The long-term impact of tax reform is highly uncertain, but with last year’s passage of the Tax Cuts and Jobs Act, business leaders can be sure of one thing: Your 2017 tax return is likely the most important you’ve ever filed.
With so many sweeping changes ahead – from rate differentials to rule changes to property life cycles – 2017 tax returns present a tremendous opportunity to maximize the full benefits of this evolution.
Now that new tax rates are locked in, many of which are lower for businesses, the most important question is how to best maximize the benefit.
The answer: accelerate deductions.
With much lower future rates, businesses should look at ways to accelerate deductions into 2017 to take full advantage. For example, if a business were to accelerate $1 million of deductions into 2017, the permanent tax savings would be $140,000 given the rate change from 35 to 21 percent.
And while the strategy is fairly simple, figuring out how to accelerate deductions is a complicated process.
Business owners and executives should first conduct a thorough review of depreciation schedules. Consider a cost segregation and deprecation analysis, which can be done retroactively. The IRS allows for a “catch-up” adjustment to make up for any missed depreciation.
As an example, if a business placed in service a $10 million building in 2007, that business can complete a cost segregation study and recapture any missed depreciation. If 20 percent of the $10 million could have been classified as 5-year property, the business could realize a “catch-up” adjustment of approximately $1.5 million and take the deduction in 2017.

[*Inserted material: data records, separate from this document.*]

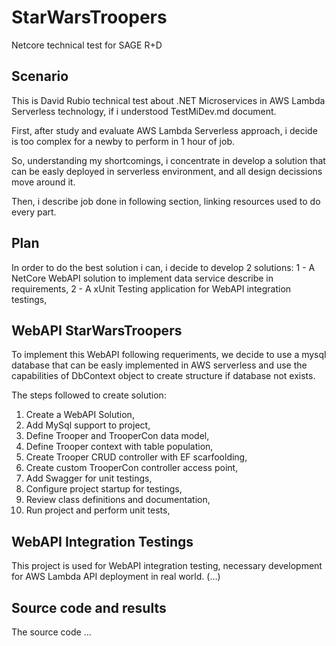 # StarWarsTroopers
Netcore technical test for SAGE R+D

## Scenario

This is David Rubio technical test about .NET Microservices in AWS Lambda Serverless technology, if i understood TestMiDev.md document.

First, after study and evaluate AWS Lambda Serverless approach, i decide is too complex for a newby to perform in 1 hour of job. 

So, understanding my shortcomings, i concentrate in develop a solution that can be easly deployed in serverless environment, and all design decissions move around it.

Then, i describe job done in following section, linking resources used to do every part.

## Plan

In order to do the best solution i can, i decide to develop 2 solutions: 
1 - A NetCore WebAPI solution to implement data service describe in requirements,
2 - A xUnit Testing application for WebAPI integration testings,

## WebAPI StarWarsTroopers
To implement this WebAPI following requeriments, we decide to use a mysql database that can be easly implemented in AWS serverless and use the capabilities of DbContext 
object to create structure if database not exists. 

The steps followed to create solution:
1. Create a WebAPI Solution,
2. Add MySql support to project,
3. Define Trooper and TrooperCon data model,
4. Define Trooper context with table population,
5. Create Trooper CRUD controller with EF scarfoolding,
6. Create custom TrooperCon controller access point,
7. Add Swagger for unit testings,
8. Configure project startup for testings,
9. Review class definitions and documentation,
10. Run project and perform unit tests,

## WebAPI Integration Testings
This project is used for WebAPI integration testing, necessary development for AWS Lambda API deployment in real world. (...) 

## Source code and results
The source code ...

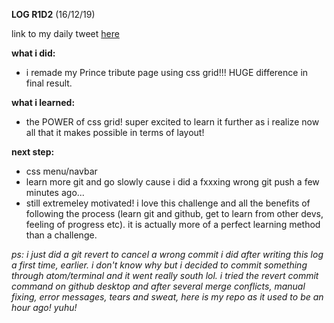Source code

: **LOG R1D2** (16/12/19)

link to my daily tweet [here](https://twitter.com/Nightcoder2/status/1206422560214323202)

**what i did:**
- i remade my Prince tribute page using css grid!!! HUGE difference in final result. 

**what i learned:**
- the POWER of css grid! super excited to learn it further as i realize now all that it makes possible in terms of layout!
 
**next step:**
- css menu/navbar 
- learn more git and go slowly cause i did a fxxxing wrong git push a few minutes ago...
- still extremeley motivated! i love this challenge and all the benefits of following the process (learn git and github, get to learn from other devs, feeling of progress etc). it is actually more of a perfect learning method than a challenge.

*ps: i just did a git revert to cancel a wrong commit i did after writing this log a first time, earlier.
i don't know why but i decided to commit something through atom/terminal and it went really south lol.
i tried the revert commit command on github desktop and after several merge conflicts, manual fixing, error messages, tears and sweat, here is my repo as it used to be an hour ago! yuhu!*


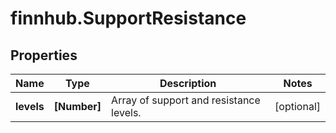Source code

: # finnhub.SupportResistance

## Properties

Name | Type | Description | Notes
------------ | ------------- | ------------- | -------------
**levels** | **[Number]** | Array of support and resistance levels. | [optional] 


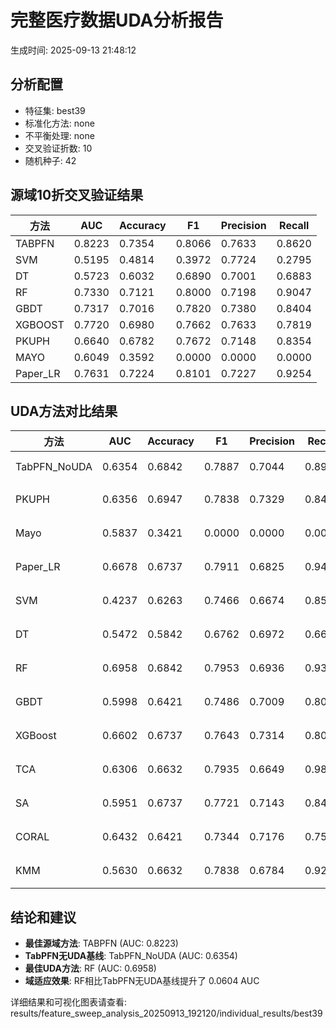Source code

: # 完整医疗数据UDA分析报告

生成时间: 2025-09-13 21:48:12

## 分析配置

- 特征集: best39
- 标准化方法: none
- 不平衡处理: none
- 交叉验证折数: 10
- 随机种子: 42

## 源域10折交叉验证结果

| 方法 | AUC | Accuracy | F1 | Precision | Recall |
|------|-----|----------|----|-----------| -------|
| TABPFN | 0.8223 | 0.7354 | 0.8066 | 0.7633 | 0.8620 |
| SVM | 0.5195 | 0.4814 | 0.3972 | 0.7724 | 0.2795 |
| DT | 0.5723 | 0.6032 | 0.6890 | 0.7001 | 0.6883 |
| RF | 0.7330 | 0.7121 | 0.8000 | 0.7198 | 0.9047 |
| GBDT | 0.7317 | 0.7016 | 0.7820 | 0.7380 | 0.8404 |
| XGBOOST | 0.7720 | 0.6980 | 0.7662 | 0.7633 | 0.7819 |
| PKUPH | 0.6640 | 0.6782 | 0.7672 | 0.7148 | 0.8354 |
| MAYO | 0.6049 | 0.3592 | 0.0000 | 0.0000 | 0.0000 |
| Paper_LR | 0.7631 | 0.7224 | 0.8101 | 0.7227 | 0.9254 |

## UDA方法对比结果

| 方法 | AUC | Accuracy | F1 | Precision | Recall | 类型 |
|------|-----|----------|----|-----------| -------|------|
| TabPFN_NoUDA | 0.6354 | 0.6842 | 0.7887 | 0.7044 | 0.8960 | TabPFN基线 |
| PKUPH | 0.6356 | 0.6947 | 0.7838 | 0.7329 | 0.8474 | 传统基线 |
| Mayo | 0.5837 | 0.3421 | 0.0000 | 0.0000 | 0.0000 | 传统基线 |
| Paper_LR | 0.6678 | 0.6737 | 0.7911 | 0.6825 | 0.9429 | 传统基线 |
| SVM | 0.4237 | 0.6263 | 0.7466 | 0.6674 | 0.8558 | 机器学习基线 |
| DT | 0.5472 | 0.5842 | 0.6762 | 0.6972 | 0.6635 | 机器学习基线 |
| RF | 0.6958 | 0.6842 | 0.7953 | 0.6936 | 0.9346 | 机器学习基线 |
| GBDT | 0.5998 | 0.6421 | 0.7486 | 0.7009 | 0.8077 | 机器学习基线 |
| XGBoost | 0.6602 | 0.6737 | 0.7643 | 0.7314 | 0.8077 | 机器学习基线 |
| TCA | 0.6306 | 0.6632 | 0.7935 | 0.6649 | 0.9840 | UDA方法 |
| SA | 0.5951 | 0.6737 | 0.7721 | 0.7143 | 0.8400 | UDA方法 |
| CORAL | 0.6432 | 0.6421 | 0.7344 | 0.7176 | 0.7520 | UDA方法 |
| KMM | 0.5630 | 0.6632 | 0.7838 | 0.6784 | 0.9280 | UDA方法 |

## 结论和建议

- **最佳源域方法**: TABPFN (AUC: 0.8223)
- **TabPFN无UDA基线**: TabPFN_NoUDA (AUC: 0.6354)
- **最佳UDA方法**: RF (AUC: 0.6958)
- **域适应效果**: RF相比TabPFN无UDA基线提升了 0.0604 AUC

详细结果和可视化图表请查看: results/feature_sweep_analysis_20250913_192120/individual_results/best39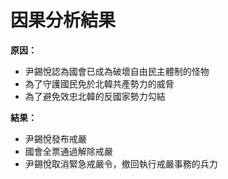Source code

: # 因果分析結果

**原因：**

* 尹錫悅認為國會已成為破壞自由民主體制的怪物
* 為了守護國民免於北韓共產勢力的威脅
* 為了避免效忠北韓的反國家勢力勾結

**結果：**

* 尹錫悅發布戒嚴
* 國會全票通過解除戒嚴
* 尹錫悅取消緊急戒嚴令，撤回執行戒嚴事務的兵力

Businesses with significant equipment should also do a thorough review of associated asset life. Typically, the difference between a 5-year equipment life and a 7-year equipment life is nominal. However, if a business mistakenly claimed assets in a 7-year category that could be classified in a 5-year asset class, a “catch-up” adjustment would accelerate deductions into 2017.
Finally, businesses looking to sell assets have options to consider. Traditionally, a building owner planning to sell quickly will choose against a cost segregation and depreciation analysis to avoid recapture penalties on short-life property. While the recapture penalty still exists, the rate drop for 2018 adds a wrinkle to the process. Even with the penalty, the lower rate may position an accelerated 2017 deduction as the right move, even on a property sold in 2018.
As with many areas of tax law, these analyses present difficult choices and are often very complicated. However, businesses rarely get the opportunity to plan for a rate change this dramatic. Strategic moves now could lead to major benefits in the future.